▶ _Exercise details_
Your answer should consist only of the lines below from the one with "## Hardware Requirements" through the one with "GPU: RTX 3090", copied exactly.

▶ _Data for review_
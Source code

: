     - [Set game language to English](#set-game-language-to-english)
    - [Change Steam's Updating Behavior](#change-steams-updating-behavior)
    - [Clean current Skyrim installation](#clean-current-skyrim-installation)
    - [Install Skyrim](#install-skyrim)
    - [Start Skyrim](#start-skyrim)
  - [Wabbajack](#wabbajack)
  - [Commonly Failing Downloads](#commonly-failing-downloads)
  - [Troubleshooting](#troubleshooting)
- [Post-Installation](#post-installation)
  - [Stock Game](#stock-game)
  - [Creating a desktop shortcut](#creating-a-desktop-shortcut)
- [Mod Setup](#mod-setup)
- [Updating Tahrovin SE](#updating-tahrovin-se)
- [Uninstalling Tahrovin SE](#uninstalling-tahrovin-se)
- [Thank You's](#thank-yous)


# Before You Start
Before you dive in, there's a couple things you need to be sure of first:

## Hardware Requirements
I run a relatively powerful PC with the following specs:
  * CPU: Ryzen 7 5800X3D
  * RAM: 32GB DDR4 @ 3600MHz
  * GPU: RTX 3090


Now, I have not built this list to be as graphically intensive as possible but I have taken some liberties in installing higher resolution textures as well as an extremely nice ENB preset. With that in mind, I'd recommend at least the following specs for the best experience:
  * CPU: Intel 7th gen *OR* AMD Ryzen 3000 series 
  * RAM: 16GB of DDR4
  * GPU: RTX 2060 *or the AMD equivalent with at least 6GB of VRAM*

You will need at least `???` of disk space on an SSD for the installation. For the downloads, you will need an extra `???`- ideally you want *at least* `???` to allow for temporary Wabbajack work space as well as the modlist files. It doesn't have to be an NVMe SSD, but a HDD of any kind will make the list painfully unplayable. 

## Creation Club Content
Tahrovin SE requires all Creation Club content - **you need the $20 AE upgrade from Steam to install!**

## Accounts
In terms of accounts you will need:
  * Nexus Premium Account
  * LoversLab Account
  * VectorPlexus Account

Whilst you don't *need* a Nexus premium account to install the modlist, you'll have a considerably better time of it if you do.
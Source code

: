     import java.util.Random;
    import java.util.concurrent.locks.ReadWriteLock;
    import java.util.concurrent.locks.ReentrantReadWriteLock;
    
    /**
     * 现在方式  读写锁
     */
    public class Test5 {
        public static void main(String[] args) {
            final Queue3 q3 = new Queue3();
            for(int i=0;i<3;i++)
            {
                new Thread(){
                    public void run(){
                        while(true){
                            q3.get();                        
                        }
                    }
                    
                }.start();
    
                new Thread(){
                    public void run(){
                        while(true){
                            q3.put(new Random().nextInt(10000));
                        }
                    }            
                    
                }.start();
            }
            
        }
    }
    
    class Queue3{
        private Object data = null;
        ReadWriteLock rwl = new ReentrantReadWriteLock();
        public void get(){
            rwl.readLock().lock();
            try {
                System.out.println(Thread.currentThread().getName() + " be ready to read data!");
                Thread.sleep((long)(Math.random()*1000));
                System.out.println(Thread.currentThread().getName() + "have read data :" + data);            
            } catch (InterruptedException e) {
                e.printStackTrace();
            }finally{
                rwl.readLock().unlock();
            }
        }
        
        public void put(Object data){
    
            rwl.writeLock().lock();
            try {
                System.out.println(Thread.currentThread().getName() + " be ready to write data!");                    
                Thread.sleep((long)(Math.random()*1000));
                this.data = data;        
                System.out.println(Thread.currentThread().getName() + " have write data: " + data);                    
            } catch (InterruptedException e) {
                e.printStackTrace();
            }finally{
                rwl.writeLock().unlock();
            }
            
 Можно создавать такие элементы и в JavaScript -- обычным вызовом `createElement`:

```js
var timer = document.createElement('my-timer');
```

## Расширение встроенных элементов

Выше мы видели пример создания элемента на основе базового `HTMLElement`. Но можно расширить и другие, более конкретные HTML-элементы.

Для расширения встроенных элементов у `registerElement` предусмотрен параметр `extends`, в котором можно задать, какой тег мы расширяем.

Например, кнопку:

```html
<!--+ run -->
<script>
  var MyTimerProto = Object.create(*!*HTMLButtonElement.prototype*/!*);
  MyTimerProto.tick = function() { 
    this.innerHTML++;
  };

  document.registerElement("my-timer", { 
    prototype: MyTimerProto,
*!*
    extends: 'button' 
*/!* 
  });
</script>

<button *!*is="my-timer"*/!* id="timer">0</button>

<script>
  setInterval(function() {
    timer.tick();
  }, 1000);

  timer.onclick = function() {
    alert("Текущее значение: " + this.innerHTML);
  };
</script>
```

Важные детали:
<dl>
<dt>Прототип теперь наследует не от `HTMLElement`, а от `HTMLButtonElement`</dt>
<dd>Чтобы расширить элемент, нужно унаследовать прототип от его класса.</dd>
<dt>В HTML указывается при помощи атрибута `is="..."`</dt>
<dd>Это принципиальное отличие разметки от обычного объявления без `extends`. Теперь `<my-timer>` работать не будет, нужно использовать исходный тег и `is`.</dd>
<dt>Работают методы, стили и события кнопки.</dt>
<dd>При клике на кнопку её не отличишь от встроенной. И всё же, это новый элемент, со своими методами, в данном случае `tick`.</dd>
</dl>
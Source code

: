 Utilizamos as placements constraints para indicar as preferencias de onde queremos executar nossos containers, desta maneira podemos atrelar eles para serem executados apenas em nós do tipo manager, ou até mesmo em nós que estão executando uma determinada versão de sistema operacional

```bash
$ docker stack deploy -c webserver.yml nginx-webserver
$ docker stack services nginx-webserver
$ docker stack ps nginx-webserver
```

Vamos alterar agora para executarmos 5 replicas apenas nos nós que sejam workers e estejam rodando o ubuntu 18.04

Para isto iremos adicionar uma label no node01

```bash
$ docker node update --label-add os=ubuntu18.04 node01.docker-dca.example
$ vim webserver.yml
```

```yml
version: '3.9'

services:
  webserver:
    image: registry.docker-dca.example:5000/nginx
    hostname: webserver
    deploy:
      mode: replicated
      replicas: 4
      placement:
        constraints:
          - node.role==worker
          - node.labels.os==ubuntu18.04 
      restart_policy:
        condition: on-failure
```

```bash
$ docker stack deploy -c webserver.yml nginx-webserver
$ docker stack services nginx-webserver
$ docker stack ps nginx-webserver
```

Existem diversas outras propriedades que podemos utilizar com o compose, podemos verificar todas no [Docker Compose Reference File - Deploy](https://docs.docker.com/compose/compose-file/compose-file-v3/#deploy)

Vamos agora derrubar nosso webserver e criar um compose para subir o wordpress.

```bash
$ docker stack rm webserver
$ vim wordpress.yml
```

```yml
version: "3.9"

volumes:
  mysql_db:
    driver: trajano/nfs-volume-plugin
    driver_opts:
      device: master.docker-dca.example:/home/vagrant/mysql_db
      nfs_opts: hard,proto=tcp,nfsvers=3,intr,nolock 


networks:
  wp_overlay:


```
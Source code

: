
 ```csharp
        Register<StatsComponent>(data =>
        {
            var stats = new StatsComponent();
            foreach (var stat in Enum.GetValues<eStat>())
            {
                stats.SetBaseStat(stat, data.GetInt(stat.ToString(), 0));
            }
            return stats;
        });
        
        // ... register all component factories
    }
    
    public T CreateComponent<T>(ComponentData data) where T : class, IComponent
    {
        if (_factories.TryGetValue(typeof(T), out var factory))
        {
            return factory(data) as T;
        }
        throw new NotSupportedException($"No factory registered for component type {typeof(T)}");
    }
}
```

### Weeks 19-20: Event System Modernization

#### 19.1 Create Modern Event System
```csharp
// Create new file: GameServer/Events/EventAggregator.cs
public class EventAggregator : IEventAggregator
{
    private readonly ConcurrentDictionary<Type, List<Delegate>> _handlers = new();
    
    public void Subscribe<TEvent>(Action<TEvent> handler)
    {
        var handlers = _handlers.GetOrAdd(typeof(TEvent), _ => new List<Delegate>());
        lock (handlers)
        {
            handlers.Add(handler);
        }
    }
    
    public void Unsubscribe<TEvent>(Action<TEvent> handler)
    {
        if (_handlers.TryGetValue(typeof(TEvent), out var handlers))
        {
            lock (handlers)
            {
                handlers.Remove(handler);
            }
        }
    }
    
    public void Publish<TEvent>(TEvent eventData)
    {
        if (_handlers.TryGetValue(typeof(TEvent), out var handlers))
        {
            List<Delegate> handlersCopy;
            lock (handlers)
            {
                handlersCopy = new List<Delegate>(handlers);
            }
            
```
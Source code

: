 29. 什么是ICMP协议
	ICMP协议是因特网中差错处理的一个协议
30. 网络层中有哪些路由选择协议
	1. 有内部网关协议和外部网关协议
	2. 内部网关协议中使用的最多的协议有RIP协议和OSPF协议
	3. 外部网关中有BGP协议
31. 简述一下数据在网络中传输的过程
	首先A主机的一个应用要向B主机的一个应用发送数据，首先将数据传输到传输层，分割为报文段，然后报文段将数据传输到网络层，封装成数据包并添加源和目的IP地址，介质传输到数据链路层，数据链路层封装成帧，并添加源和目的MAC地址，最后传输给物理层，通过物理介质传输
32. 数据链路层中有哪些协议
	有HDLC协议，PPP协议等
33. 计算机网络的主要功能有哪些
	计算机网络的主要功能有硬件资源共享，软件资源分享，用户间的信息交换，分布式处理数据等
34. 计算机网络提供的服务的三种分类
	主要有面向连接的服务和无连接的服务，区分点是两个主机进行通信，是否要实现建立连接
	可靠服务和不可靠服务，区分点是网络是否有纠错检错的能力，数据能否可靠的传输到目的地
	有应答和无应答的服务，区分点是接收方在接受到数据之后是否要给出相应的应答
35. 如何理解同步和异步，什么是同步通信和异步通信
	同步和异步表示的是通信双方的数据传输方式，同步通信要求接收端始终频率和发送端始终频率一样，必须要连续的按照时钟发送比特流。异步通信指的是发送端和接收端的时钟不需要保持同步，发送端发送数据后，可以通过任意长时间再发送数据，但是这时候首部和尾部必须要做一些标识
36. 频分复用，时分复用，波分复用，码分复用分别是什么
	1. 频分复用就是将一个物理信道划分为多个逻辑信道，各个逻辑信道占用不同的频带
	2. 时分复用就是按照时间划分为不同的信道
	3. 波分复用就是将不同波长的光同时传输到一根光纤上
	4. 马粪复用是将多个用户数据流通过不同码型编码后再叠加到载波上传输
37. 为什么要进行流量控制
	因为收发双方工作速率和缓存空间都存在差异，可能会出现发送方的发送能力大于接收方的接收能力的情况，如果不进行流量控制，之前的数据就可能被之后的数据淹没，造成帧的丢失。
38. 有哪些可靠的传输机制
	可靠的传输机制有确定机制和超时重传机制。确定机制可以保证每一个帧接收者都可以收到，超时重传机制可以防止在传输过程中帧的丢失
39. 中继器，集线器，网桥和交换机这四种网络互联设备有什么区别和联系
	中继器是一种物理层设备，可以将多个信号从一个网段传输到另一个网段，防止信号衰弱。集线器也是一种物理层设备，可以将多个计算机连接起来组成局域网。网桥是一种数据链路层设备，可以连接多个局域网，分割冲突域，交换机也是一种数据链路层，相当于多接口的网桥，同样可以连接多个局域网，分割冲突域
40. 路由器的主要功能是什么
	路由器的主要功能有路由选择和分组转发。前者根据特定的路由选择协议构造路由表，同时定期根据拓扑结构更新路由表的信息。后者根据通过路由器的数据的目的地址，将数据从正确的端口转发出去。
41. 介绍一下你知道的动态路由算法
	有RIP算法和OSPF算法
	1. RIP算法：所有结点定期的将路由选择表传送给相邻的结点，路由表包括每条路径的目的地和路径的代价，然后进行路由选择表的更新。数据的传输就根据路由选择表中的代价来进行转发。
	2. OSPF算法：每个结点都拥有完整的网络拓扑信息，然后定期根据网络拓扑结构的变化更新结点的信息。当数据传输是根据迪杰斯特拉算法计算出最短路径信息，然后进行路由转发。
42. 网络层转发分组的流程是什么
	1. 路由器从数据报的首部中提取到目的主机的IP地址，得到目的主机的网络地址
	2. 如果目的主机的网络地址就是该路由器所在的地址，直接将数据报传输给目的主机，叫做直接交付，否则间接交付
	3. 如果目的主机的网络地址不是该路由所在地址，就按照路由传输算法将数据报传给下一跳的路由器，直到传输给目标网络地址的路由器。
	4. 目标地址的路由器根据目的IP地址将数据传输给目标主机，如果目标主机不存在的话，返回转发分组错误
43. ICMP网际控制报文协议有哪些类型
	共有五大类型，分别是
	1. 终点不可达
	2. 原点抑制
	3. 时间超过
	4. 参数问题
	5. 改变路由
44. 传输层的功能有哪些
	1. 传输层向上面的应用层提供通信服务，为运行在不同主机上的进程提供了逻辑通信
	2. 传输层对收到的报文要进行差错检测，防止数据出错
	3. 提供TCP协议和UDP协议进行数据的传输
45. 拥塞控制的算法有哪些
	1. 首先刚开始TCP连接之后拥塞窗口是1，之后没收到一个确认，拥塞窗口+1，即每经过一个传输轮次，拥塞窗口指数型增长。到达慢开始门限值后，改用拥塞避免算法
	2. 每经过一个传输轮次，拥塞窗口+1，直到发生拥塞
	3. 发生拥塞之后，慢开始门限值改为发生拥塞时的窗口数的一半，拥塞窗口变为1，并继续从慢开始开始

▶ _Task response_
## Hardware Requirements
I run a relatively powerful PC with the following specs:
  * CPU: Ryzen 7 5800X3D
  * RAM: 32GB DDR4 @ 3600MHz
  * GPU: RTX 3090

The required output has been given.